第二十六章 陸離的線索(一更)

這是東陵國很典型也很常見的村間民居,跟當初謝秀才家的房子有幾分相似。不過謝家的房子好歹還多了一圈籬笆圍成的院子,這裡卻是直接省了。進了屋子就是一個小小的堂屋,應該是平時一家人用飯或者待客的地方。在昏暗的只有豆大的燈火下顯得昏暗無比。

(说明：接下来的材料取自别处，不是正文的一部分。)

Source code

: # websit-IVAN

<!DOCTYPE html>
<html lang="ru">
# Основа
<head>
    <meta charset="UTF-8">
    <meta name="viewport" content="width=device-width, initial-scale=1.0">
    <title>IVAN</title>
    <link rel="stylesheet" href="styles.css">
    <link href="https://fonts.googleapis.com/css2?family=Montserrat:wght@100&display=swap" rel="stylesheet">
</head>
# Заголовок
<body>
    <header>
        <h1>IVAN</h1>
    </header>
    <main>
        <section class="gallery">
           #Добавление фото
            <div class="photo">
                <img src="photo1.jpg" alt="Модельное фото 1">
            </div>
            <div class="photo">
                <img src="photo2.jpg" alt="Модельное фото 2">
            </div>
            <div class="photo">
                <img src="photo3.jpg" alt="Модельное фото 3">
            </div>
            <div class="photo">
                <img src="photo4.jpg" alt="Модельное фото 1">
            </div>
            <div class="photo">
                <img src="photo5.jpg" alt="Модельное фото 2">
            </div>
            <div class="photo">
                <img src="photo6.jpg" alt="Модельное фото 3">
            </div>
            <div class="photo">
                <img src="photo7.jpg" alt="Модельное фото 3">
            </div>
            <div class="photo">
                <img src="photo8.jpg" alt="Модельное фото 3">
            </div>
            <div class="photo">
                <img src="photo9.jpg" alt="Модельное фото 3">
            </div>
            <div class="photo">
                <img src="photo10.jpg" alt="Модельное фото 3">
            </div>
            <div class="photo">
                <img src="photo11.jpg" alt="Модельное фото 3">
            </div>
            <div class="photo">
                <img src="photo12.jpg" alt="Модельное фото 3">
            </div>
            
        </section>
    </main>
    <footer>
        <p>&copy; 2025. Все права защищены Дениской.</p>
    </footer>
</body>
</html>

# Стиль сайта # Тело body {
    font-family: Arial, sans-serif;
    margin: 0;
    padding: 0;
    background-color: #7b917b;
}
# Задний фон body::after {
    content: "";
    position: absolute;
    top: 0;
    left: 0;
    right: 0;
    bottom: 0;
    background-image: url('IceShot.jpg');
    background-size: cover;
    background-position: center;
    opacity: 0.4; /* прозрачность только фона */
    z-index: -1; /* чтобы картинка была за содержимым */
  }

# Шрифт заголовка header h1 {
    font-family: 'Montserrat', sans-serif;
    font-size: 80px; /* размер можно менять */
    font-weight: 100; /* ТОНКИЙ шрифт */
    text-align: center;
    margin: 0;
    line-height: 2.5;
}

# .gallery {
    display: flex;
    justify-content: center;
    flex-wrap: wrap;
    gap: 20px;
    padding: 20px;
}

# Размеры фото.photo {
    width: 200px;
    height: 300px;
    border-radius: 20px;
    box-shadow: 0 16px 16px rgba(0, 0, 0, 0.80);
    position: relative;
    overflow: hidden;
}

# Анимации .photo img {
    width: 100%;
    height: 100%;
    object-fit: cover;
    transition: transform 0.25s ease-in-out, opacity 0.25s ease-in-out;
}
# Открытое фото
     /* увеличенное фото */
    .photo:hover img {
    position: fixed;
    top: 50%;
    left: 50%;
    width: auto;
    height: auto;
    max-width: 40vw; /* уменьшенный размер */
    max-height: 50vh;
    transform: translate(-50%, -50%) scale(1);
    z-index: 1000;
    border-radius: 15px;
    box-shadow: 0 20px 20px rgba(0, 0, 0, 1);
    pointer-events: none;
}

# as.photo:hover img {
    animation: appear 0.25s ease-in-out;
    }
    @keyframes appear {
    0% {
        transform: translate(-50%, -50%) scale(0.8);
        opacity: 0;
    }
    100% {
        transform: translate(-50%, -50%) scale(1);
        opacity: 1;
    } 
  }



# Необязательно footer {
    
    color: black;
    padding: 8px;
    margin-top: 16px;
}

剛進屋,謝安瀾有些不習慣的眯了下眼很快便適應了下來。婦人有些窘迫地道:“家裡有些簡陋……”這兩位一看就是大戶人家出來的,進了他們這樣的人家自然是不習慣的。別的不說,就是縣城裡那些人都不願意到她們這樣的人家來。

謝安瀾搖搖頭道:“已經很好了,家裡只有大嬸一個人?”

婦人眼中的警惕更甚,有些粗糙地手緊緊拽着那塊碎銀子。猶豫了一下道:“還有我公婆和兩個孩子。他們在後面的屋子裡睡了。”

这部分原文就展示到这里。